(Records for processing begins)
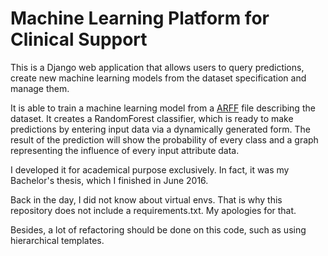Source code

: # Machine Learning Platform for Clinical Support

This is a Django web application that allows users to query predictions, create new machine learning models from the dataset specification and manage them. 

It is able to train a machine learning model from a [ARFF](https://www.cs.waikato.ac.nz/ml/weka/arff.html) file describing the dataset. It creates a RandomForest classifier, which is ready to make predictions by entering input data via a dynamically generated form. The result of the prediction will show the probability of every class and a graph representing the influence of every input attribute data.

I developed it for academical purpose exclusively. In fact, it was my Bachelor's thesis, which I finished in June 2016.

Back in the day, I did not know about virtual envs. That is why this repository does not include a requirements.txt. My apologies for that.

Besides, a lot of refactoring should be done on this code, such as using hierarchical templates.  
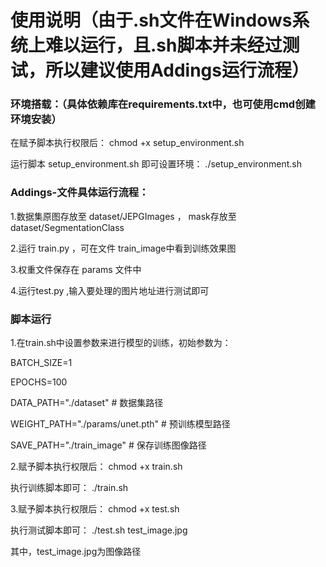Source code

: # 使用说明（由于.sh文件在Windows系统上难以运行，且.sh脚本并未经过测试，所以建议使用Addings运行流程）

###  环境搭载：（具体依赖库在requirements.txt中，也可使用cmd创建环境安装）
在赋予脚本执行权限后：
chmod +x setup_environment.sh    

运行脚本 setup_environment.sh 即可设置环境：
./setup_environment.sh

###  Addings-文件具体运行流程：
1.数据集原图存放至 dataset/JEPGImages ， mask存放至 dataset/SegmentationClass

2.运行 train.py ，可在文件 train_image中看到训练效果图

3.权重文件保存在 params 文件中

4.运行test.py ,输入要处理的图片地址进行测试即可

###  脚本运行
1.在train.sh中设置参数来进行模型的训练，初始参数为：

BATCH_SIZE=1

EPOCHS=100

DATA_PATH="./dataset"  # 数据集路径

WEIGHT_PATH="./params/unet.pth"  # 预训练模型路径

SAVE_PATH="./train_image"  # 保存训练图像路径

2.赋予脚本执行权限后：
chmod +x train.sh

执行训练脚本即可：
./train.sh

3.赋予脚本执行权限后：
chmod +x test.sh

执行测试脚本即可：
./test.sh test_image.jpg 

其中，test_image.jpg为图像路径
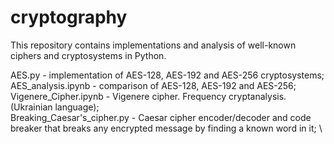 # cryptography
This repository contains implementations and analysis of well-known ciphers and cryptosystems in Python.

AES.py - implementation of AES-128, AES-192 and AES-256 cryptosystems; \
AES_analysis.ipynb - comparison of AES-128, AES-192 and AES-256; \
Vigenere_Cipher.ipynb - Vigenere cipher. Frequency cryptanalysis. (Ukrainian language); \
Breaking_Caesar's_cipher.py - Caesar cipher encoder/decoder and code breaker that breaks any encrypted message by finding a known word in it; \
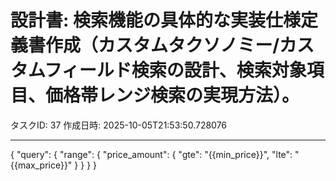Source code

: # 設計書: 検索機能の具体的な実装仕様定義書作成（カスタムタクソノミー/カスタムフィールド検索の設計、検索対象項目、価格帯レンジ検索の実現方法）。

タスクID: 37
作成日時: 2025-10-05T21:53:50.728076

---

{
  "query": {
    "range": {
      "price_amount": {
        "gte": "{{min_price}}",
        "lte": "{{max_price}}"
      }
    }
  }
}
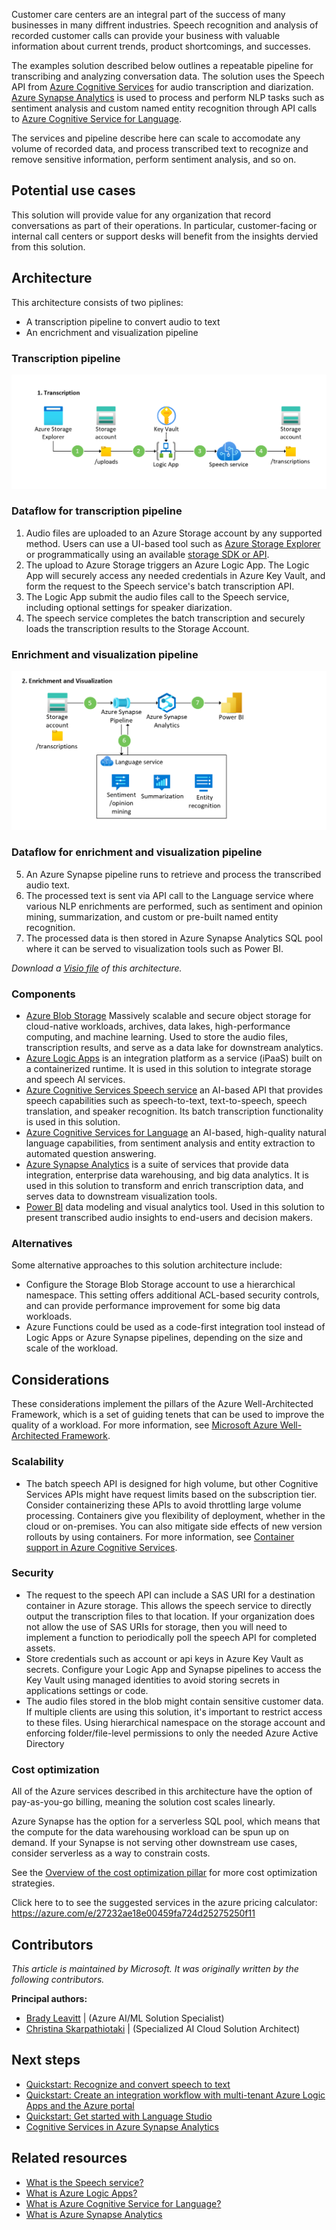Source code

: Customer care centers are an integral part of the success of many businesses in many diffrent industries. Speech recognition and analysis of recorded customer calls can provide your business with valuable information about current trends, product shortcomings, and successes. 

The examples solution described below outlines a repeatable pipeline for transcribing and analyzing conversation data. The solution uses the Speech API from [Azure Cognitive Services](/azure/cognitive-services/speech-service/overview) for audio transcription and diarization. [Azure Synapse Analytics](/azure/synapse-analytics/) is used to process and perform NLP tasks such as sentiment analysis and custom named entity recognition through API calls to [Azure Cognitive Service for Language](/azure/cognitive-services/language-service/). 

The services and pipeline describe here can scale to accomodate any volume of recorded data, and process transcribed text to recognize and remove sensitive information, perform sentiment analysis, and so on.

## Potential use cases
This solution will provide value for any organization that record conversations as part of their operations. In particular, customer-facing or internal call centers or support desks will benefit from the insights dervied from this solution. 

## Architecture
This architecture consists of two piplines: 
* A transcription pipeline to convert audio to text
* An encrichment and visualization pipeline

### Transcription pipeline
![Architecture diagram: ingest and convert speech to text using Azure Cognitive Services](../media/speech-to-text-transcription-pipeline.png)

### Dataflow for transcription pipeline
1. Audio files are uploaded to an Azure Storage account by any supported method. Users can use a UI-based tool such as [Azure Storage Explorer](https://azure.microsoft.com/features/storage-explorer/) or programmatically using an available [storage SDK or API](/azure/storage/blobs/reference).
2. The upload to Azure Storage triggers an Azure Logic App. The Logic App will securely access any needed credentials in Azure Key Vault, and form the request to the Speech service's batch transcription API. 
3. The Logic App submit the audio files call to the Speech service, including optional settings for speaker diarization. 
4. The speech service completes the batch transcription and securely loads the transcription results to the Storage Account. 

### Enrichment and visualization pipeline
![Architecture diagram: transform and enrich transcribed conversations with NLP. Then serve up through visualization tools.](../media/speech-to-text-analytics-nlp-pipeline.png)

### Dataflow for enrichment and visualization pipeline
5. An Azure Synapse pipeline runs to retrieve and process the transcribed audio text. 
6. The processed text is sent via API call to the Language service where various NLP enrichments are performed, such as sentiment and opinion mining, summarization, and custom or pre-built named entity recognition. 
7. The processed data is then stored in Azure Synapse Analytics SQL pool where it can be served to visualization tools such as Power BI. 

*Download a [Visio file](https://arch-center.azureedge.net/[filename].vsdx) of this architecture.*


### Components
- [Azure Blob Storage](https://azure.microsoft.com/product-categories/storage/) Massively scalable and secure object storage for cloud-native workloads, archives, data lakes, high-performance computing, and machine learning. Used to store the audio files, transcription results, and serve as a data lake for downstream analytics. 
- [Azure Logic Apps](https://azure.microsoft.com/services/logic-apps/) is an integration platform as a service (iPaaS) built on a containerized runtime. It is used in this solution to integrate storage and speech AI services. 
- [Azure Cognitive Services Speech service](https://azure.microsoft.com/services/cognitive-services/speech-services) an AI-based API that provides speech capabilities such as speech-to-text, text-to-speech, speech translation, and speaker recognition. Its batch transcription functionality is used in this solution. 
- [Azure Cognitive Services for Language](https://azure.microsoft.com/services/cognitive-services/language-service/) an AI-based, high-quality natural language capabilities, from sentiment analysis and entity extraction to automated question answering.
- [Azure Synapse Analytics](https://azure.microsoft.com/services/synapse-analytics/) is a suite of services that provide data integration, enterprise data warehousing, and big data analytics. It is used in this solution to transform and enrich transcription data, and serves data to downstream visualization tools.
- [Power BI](https://powerbi.microsoft.com/) data modeling and visual analytics tool. Used in this solution to present transcribed audio insights to end-users and decision makers. 

### Alternatives
Some alternative approaches to this solution architecture include: 
* Configure the Storage Blob Storage account to use a hierarchical namespace. This setting offers additional ACL-based security controls, and can provide performance improvement for some big data workloads. 
* Azure Functions could be used as a code-first integration tool instead of Logic Apps or Azure Synapse pipelines, depending on the size and scale of the workload.

## Considerations
These considerations implement the pillars of the Azure Well-Architected Framework, which is a set of guiding tenets that can be used to improve the quality of a workload. For more information, see [Microsoft Azure Well-Architected Framework](/azure/architecture/framework).

### Scalability
- The batch speech API is designed for high volume, but other Cognitive Services APIs might have request limits based on the subscription tier. Consider containerizing these APIs to avoid throttling large volume processing. Containers give you flexibility of deployment, whether in the cloud or on-premises. You can also mitigate side effects of new version rollouts by using containers. For more information, see [Container support in Azure Cognitive Services](/azure/cognitive-services/cognitive-services-container-support).

### Security
- The request to the speech API can include a SAS URI for a destination container in Azure storage. This allows the speech service to directly output the transcription files to that location. If your organization does not allow the use of SAS URIs for storage, then you will need to implement a function to periodically poll the speech API for completed assets. 
- Store credentials such as account or api keys in Azure Key Vault as secrets. Configure your Logic App and Synapse pipelines to access the Key Vault using managed identities to avoid storing secrets in applications settings or code. 
- The audio files stored in the blob might contain sensitive customer data. If multiple clients are using this solution, it's important to restrict access to these files. Using hierarchical namespace on the storage account and enforcing folder/file-level permissions to only the needed Azure Active Directory 

### Cost optimization
All of the Azure services described in this architecture have the option of pay-as-you-go billing, meaning the solution cost scales linearly. 

Azure Synapse has the option for a serverless SQL pool, which means that the compute for the data warehousing workload can be spun up on demand. If your Synapse is not serving other downstream use cases, consider serverless as a way to constrain costs. 

See the [Overview of the cost optimization pillar](/azure/architecture/framework/cost/overview) for more cost optimization strategies.

Click here to to see the suggested services in the azure pricing calculator: https://azure.com/e/27232ae18e00459fa724d25275250f11


## Contributors
*This article is maintained by Microsoft. It was originally written by the following contributors.*

**Principal authors:** 
 * [Brady Leavitt](https://www.linkedin.com/in/bradyleavitt/) | (Azure AI/ML Solution Specialist)
 * [Christina Skarpathiotaki](https://www.linkedin.com/in/christinaskarpathiotaki/) | (Specialized AI Cloud Solution Architect)

## Next steps
* [Quickstart: Recognize and convert speech to text](/azure/cognitive-services/speech-service/get-started-speech-to-text?tabs=windowsinstall%2Cterminal&pivots=programming-language-python)
* [Quickstart: Create an integration workflow with multi-tenant Azure Logic Apps and the Azure portal](/azure/logic-apps/quickstart-create-first-logic-app-workflow)
* [Quickstart: Get started with Language Studio](/azure/cognitive-services/language-service/language-studio)
* [Cognitive Services in Azure Synapse Analytics](/azure/synapse-analytics/machine-learning/overview-cognitive-services)

## Related resources
- [What is the Speech service?](/azure/cognitive-services/speech-service/overview)
- [What is Azure Logic Apps?](/azure/logic-apps/logic-apps-overview)
- [What is Azure Cognitive Service for Language?](/azure/cognitive-services/language-service/overview)
- [What is Azure Synapse Analytics](/azure/synapse-analytics/overview-what-is)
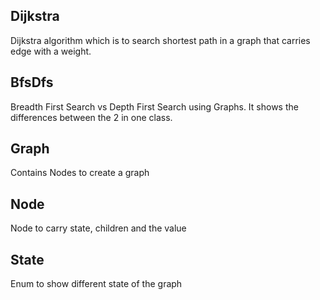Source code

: ## Dijkstra

Dijkstra algorithm which is to search shortest path in a graph that carries edge with a weight.

## BfsDfs

Breadth First Search vs Depth First Search using Graphs. It shows the differences between the 2 in one class.

## Graph

Contains Nodes to create a graph

## Node

Node to carry state, children and the value

## State

Enum to show different state of the graph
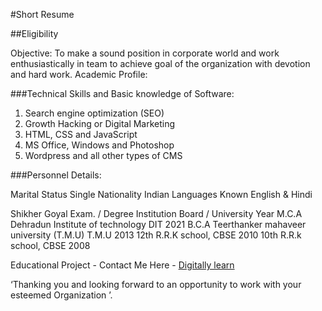 #Short Resume 

##Eligibility

Objective: To make a sound position in corporate world and work enthusiastically in team to achieve goal of the organization with devotion and hard work.
Academic Profile:

###Technical Skills and Basic knowledge of Software:

1. Search engine optimization (SEO)
2. Growth Hacking or Digital Marketing
3. HTML, CSS and JavaScript
4. MS Office, Windows and Photoshop
5. Wordpress and all other types of CMS

###Personnel Details:

Marital Status Single
Nationality Indian
Languages Known English & Hindi

Shikher Goyal Exam. / Degree Institution Board / University Year
M.C.A Dehradun Institute of technology DIT 2021 
B.C.A Teerthanker mahaveer university (T.M.U) T.M.U 2013 
12th R.R.K school, CBSE 2010 10th
R.R.k school, CBSE 2008

Educational Project - Contact Me Here - [Digitally learn](https://digitallylearn.com/) 

‘Thanking you and looking forward to an opportunity to work with your esteemed Organization ’.

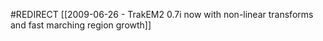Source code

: #REDIRECT [[2009-06-26 - TrakEM2 0.7i now with non-linear transforms and fast marching region growth]]
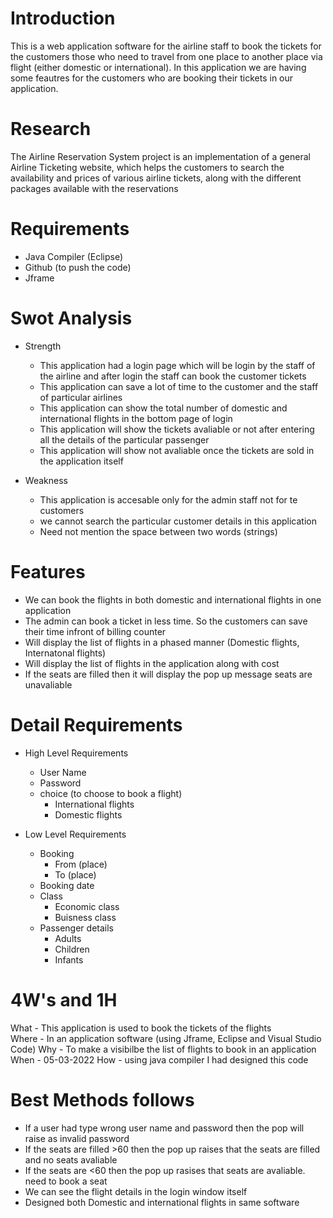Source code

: # Introduction
This is a web application software for the airline staff to book the tickets for the customers those who need to travel from one place to another place via flight (either domestic or international). In this application we are having some feautres for the customers who are booking their tickets in our application.


# Research
The Airline Reservation System project is an implementation of a general Airline Ticketing website, which helps the customers to search the availability and prices of various airline tickets, along with the different packages available with the reservations


# Requirements 
 * Java Compiler (Eclipse)
 * Github (to push the code)
 * Jframe 


# Swot Analysis
 * Strength 
    * This application had a login page which will be login by the staff of the airline and after login the staff can book the customer tickets 
    * This application can save a lot of time to the customer and the staff of particular airlines 
    * This application can show the total number of domestic and international flights in the bottom page of login
    * This application will show the tickets avaliable or not after entering all the details of the particular passenger 
    * This application will show not avaliable once the tickets are sold in the application itself 

 * Weakness 
    * This application is accesable only for the admin staff not for te customers 
    * we cannot search the particular customer details in this application
    * Need not mention the space between two words (strings)


# Features
 * We can book the flights in both domestic and international flights in one application
 * The admin can book a ticket in less time. So the customers can save their time infront of billing counter
 * Will display the list of flights in a phased manner (Domestic flights, Internatonal flights)
 * Will display the list of flights in the application along with cost 
 * If the seats are filled then it will display the pop up message seats are unavaliable 

# Detail Requirements 
 * High Level Requirements 
    * User Name 
    * Password
    * choice (to choose to book a flight)
      * International flights 
      * Domestic flights  

 * Low Level Requirements 
      * Booking 
        * From (place) 
        * To (place)
      * Booking date
      * Class 
          * Economic class 
          * Buisness class
      * Passenger details 
         * Adults 
         * Children 
         * Infants 
      

#  4W's and 1H 
  What - This application is used to book the tickets of the flights  
  Where - In an application software (using Jframe, Eclipse and Visual Studio Code)
  Why - To make a visibilbe the list of flights to book in an application
  When - 05-03-2022
  How - using java compiler I had designed this code
         
# Best Methods follows
 * If a user had type wrong user name and password then the pop will raise as invalid password 
 * If the seats are filled >60 then the pop up raises that the seats are filled and no seats avaliable
 * If the seats are <60 then the pop up rasises that seats are avaliable. need to book a seat
 * We can see the flight details in the login window itself 
 * Designed both Domestic and international flights in same software
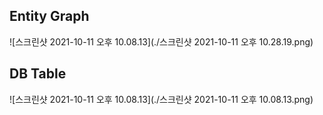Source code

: ## Entity Graph

![스크린샷 2021-10-11 오후 10.08.13](./스크린샷 2021-10-11 오후 10.28.19.png)





## DB Table





![스크린샷 2021-10-11 오후 10.08.13](./스크린샷 2021-10-11 오후 10.08.13.png)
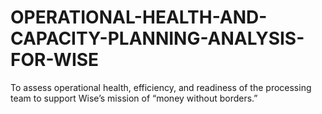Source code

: # OPERATIONAL-HEALTH-AND-CAPACITY-PLANNING-ANALYSIS-FOR-WISE
To assess operational health, efficiency, and readiness of the processing team to support Wise’s mission of “money without borders.”

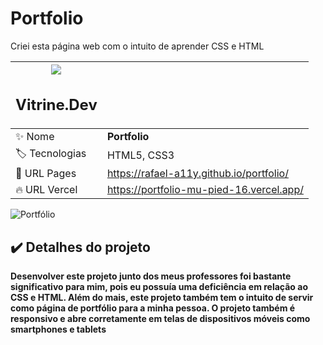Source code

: # Portfolio

Criei esta página web com o intuito de aprender CSS e HTML


|<img src="https://cdn.jsdelivr.net/gh/devicons/devicon/icons/github/github-original.svg" /> <h2>Vitrine.Dev</h2> |     |
| -------------  | --- |
| :sparkles: Nome        | **Portfolio**
| :label: Tecnologias | HTML5, CSS3
| :rocket: URL Pages         | https://rafael-a11y.github.io/portfolio/
| :fire: URL Vercel     | https://portfolio-mu-pied-16.vercel.app/

<!-- Inserir imagem com a #vitrinedev ao final do link -->

![Portfólio](https://github.com/Rafael-a11y/portfolio/assets/63820646/29a77e86-f238-4b11-b167-03d626d7bdc5)


## ✔️ Detalhes do projeto

<p><strong>Desenvolver este projeto junto dos meus professores foi bastante significativo para mim, pois eu possuía uma deficiência em relação ao CSS e HTML. Além do mais, este projeto também tem o intuito de servir como página de portfólio para a minha pessoa. O projeto também é responsivo e abre corretamente em telas de dispositivos móveis como smartphones e tablets</strong></p>

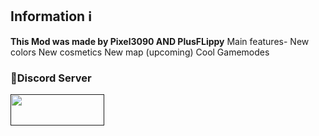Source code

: ## Information ℹ️
**This Mod was made by Pixel3090 AND PlusFLippy** 
Main features-
New colors
New cosmetics
New map (upcoming)
Cool Gamemodes

### 🔗Discord Server

[<img src="https://images.squarespace-cdn.com/content/v1/52290b27e4b0d4e459887aa9/1523645697591-KOD97HRR5QMOQ99BU0SK/join-us-on-discord_1.png" 
     width="150" 
     height="50" />]()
(Records for processing ends)
- [What you have to do]: The answer consists of every line above in which the word "params" occurs.

- [Output below]:
3.权重文件保存在 params 文件中
WEIGHT_PATH="./params/unet.pth"  # 预训练模型路径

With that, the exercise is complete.